If there's gold in log files, Splunk, Inc's Splunk will help you to find it. Splunk bridges the gap between simple log management and security information and event management (SIEM) products from vendors such as ArcSight, RSA, Q1 Labs, and Symantec.
Splunk lets you gather log data from systems and devices, and run queries on that data to find issues and debug problems. Splunk's capabilities also include reporting and alerting, pushing it every-so-slightly into the world of SIEM.
What separates out Splunk from the world of Syslog servers and SIEM tools is Splunk Apps, a library of nearly 200 add-ons that make Splunk smarter about particular types of log information, change its look-and-feel, or add new types of analysis.
We found Splunk to be a powerful, if complicated, tool. Moving from a simple syslog server or event viewer with a "search" command to Splunk is not a one-day operation. But Splunk pays off in the power that it brings, and the information it can pull out of your logs. Network managers who look at their logs every day, and those who wish they could get useful performance, capacity, and security information out of the gigabytes of log data stacking up should take a close look at Splunk.
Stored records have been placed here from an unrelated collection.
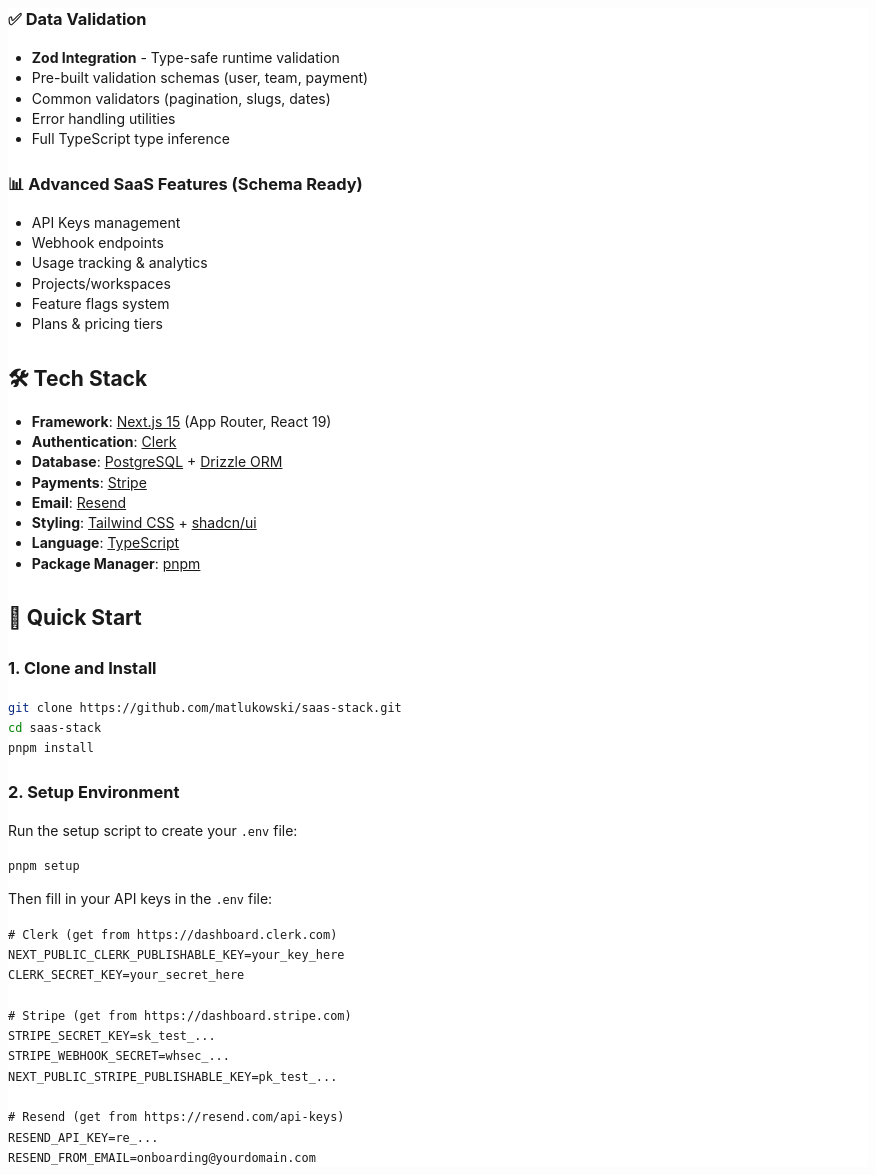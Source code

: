 ### ✅ Data Validation
- **Zod Integration** - Type-safe runtime validation
- Pre-built validation schemas (user, team, payment)
- Common validators (pagination, slugs, dates)
- Error handling utilities
- Full TypeScript type inference

### 📊 Advanced SaaS Features (Schema Ready)
- API Keys management
- Webhook endpoints
- Usage tracking & analytics
- Projects/workspaces
- Feature flags system
- Plans & pricing tiers

## 🛠️ Tech Stack

- **Framework**: [Next.js 15](https://nextjs.org/) (App Router, React 19)
- **Authentication**: [Clerk](https://clerk.com/)
- **Database**: [PostgreSQL](https://www.postgresql.org/) + [Drizzle ORM](https://orm.drizzle.team/)
- **Payments**: [Stripe](https://stripe.com/)
- **Email**: [Resend](https://resend.com/)
- **Styling**: [Tailwind CSS](https://tailwindcss.com/) + [shadcn/ui](https://ui.shadcn.com/)
- **Language**: [TypeScript](https://www.typescriptlang.org/)
- **Package Manager**: [pnpm](https://pnpm.io/)

## 🚀 Quick Start

### 1. Clone and Install

```bash
git clone https://github.com/matlukowski/saas-stack.git
cd saas-stack
pnpm install
```

### 2. Setup Environment

Run the setup script to create your `.env` file:

```bash
pnpm setup
```

Then fill in your API keys in the `.env` file:

```env
# Clerk (get from https://dashboard.clerk.com)
NEXT_PUBLIC_CLERK_PUBLISHABLE_KEY=your_key_here
CLERK_SECRET_KEY=your_secret_here

# Stripe (get from https://dashboard.stripe.com)
STRIPE_SECRET_KEY=sk_test_...
STRIPE_WEBHOOK_SECRET=whsec_...
NEXT_PUBLIC_STRIPE_PUBLISHABLE_KEY=pk_test_...

# Resend (get from https://resend.com/api-keys)
RESEND_API_KEY=re_...
RESEND_FROM_EMAIL=onboarding@yourdomain.com
```
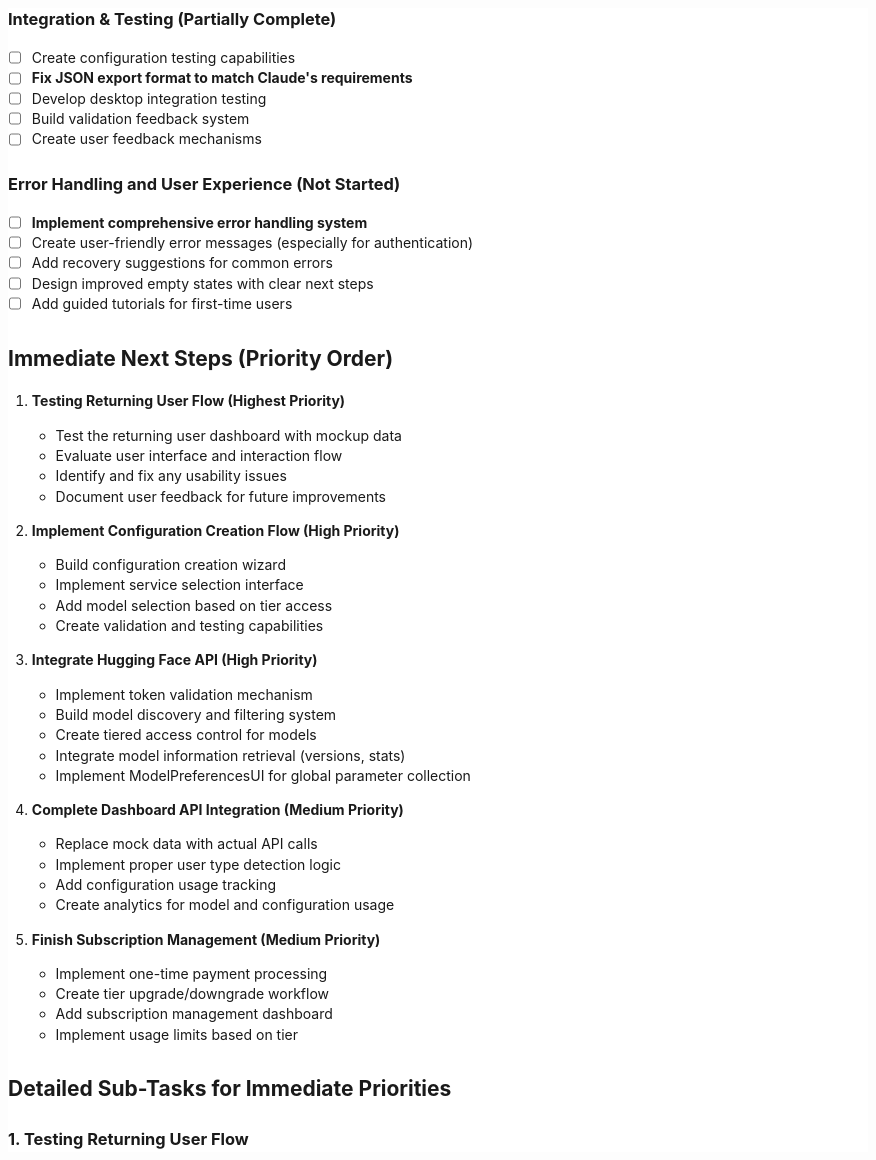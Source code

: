 ### Integration & Testing (Partially Complete)

- [ ] Create configuration testing capabilities
- [ ] **Fix JSON export format to match Claude's requirements**
- [ ] Develop desktop integration testing
- [ ] Build validation feedback system
- [ ] Create user feedback mechanisms

### Error Handling and User Experience (Not Started)

- [ ] **Implement comprehensive error handling system**
- [ ] Create user-friendly error messages (especially for authentication)
- [ ] Add recovery suggestions for common errors
- [ ] Design improved empty states with clear next steps
- [ ] Add guided tutorials for first-time users

## Immediate Next Steps (Priority Order)

1. **Testing Returning User Flow (Highest Priority)**
   - Test the returning user dashboard with mockup data
   - Evaluate user interface and interaction flow
   - Identify and fix any usability issues 
   - Document user feedback for future improvements

2. **Implement Configuration Creation Flow (High Priority)**
   - Build configuration creation wizard
   - Implement service selection interface
   - Add model selection based on tier access
   - Create validation and testing capabilities

3. **Integrate Hugging Face API (High Priority)**
   - Implement token validation mechanism
   - Build model discovery and filtering system
   - Create tiered access control for models
   - Integrate model information retrieval (versions, stats)
   - Implement ModelPreferencesUI for global parameter collection

4. **Complete Dashboard API Integration (Medium Priority)**
   - Replace mock data with actual API calls
   - Implement proper user type detection logic
   - Add configuration usage tracking
   - Create analytics for model and configuration usage

5. **Finish Subscription Management (Medium Priority)**
   - Implement one-time payment processing
   - Create tier upgrade/downgrade workflow
   - Add subscription management dashboard
   - Implement usage limits based on tier

## Detailed Sub-Tasks for Immediate Priorities

### 1. Testing Returning User Flow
Getting started with Splunk
There's a free version of Splunk for small and midsized deployments, so if your log files don't add up to 500MB each day, Splunk can be yours for the cost of the server you run it on. Some features, such as alerting, role-based access control, and distributed searching are not available in the free version; you also can't run premium applications on top of the free version.
But Splunk is designed to scale up, way, way, up. With distributed search databases, role-based access control, and the ability to eat terabytes of log data each day, Splunk is aimed at the large enterprise.
Splunk wants to be fed everything, including system, web, security, and every other type of log or performance data you can find. We didn't want to go quite that large, so we tested using Splunk on our own small data center, using live data.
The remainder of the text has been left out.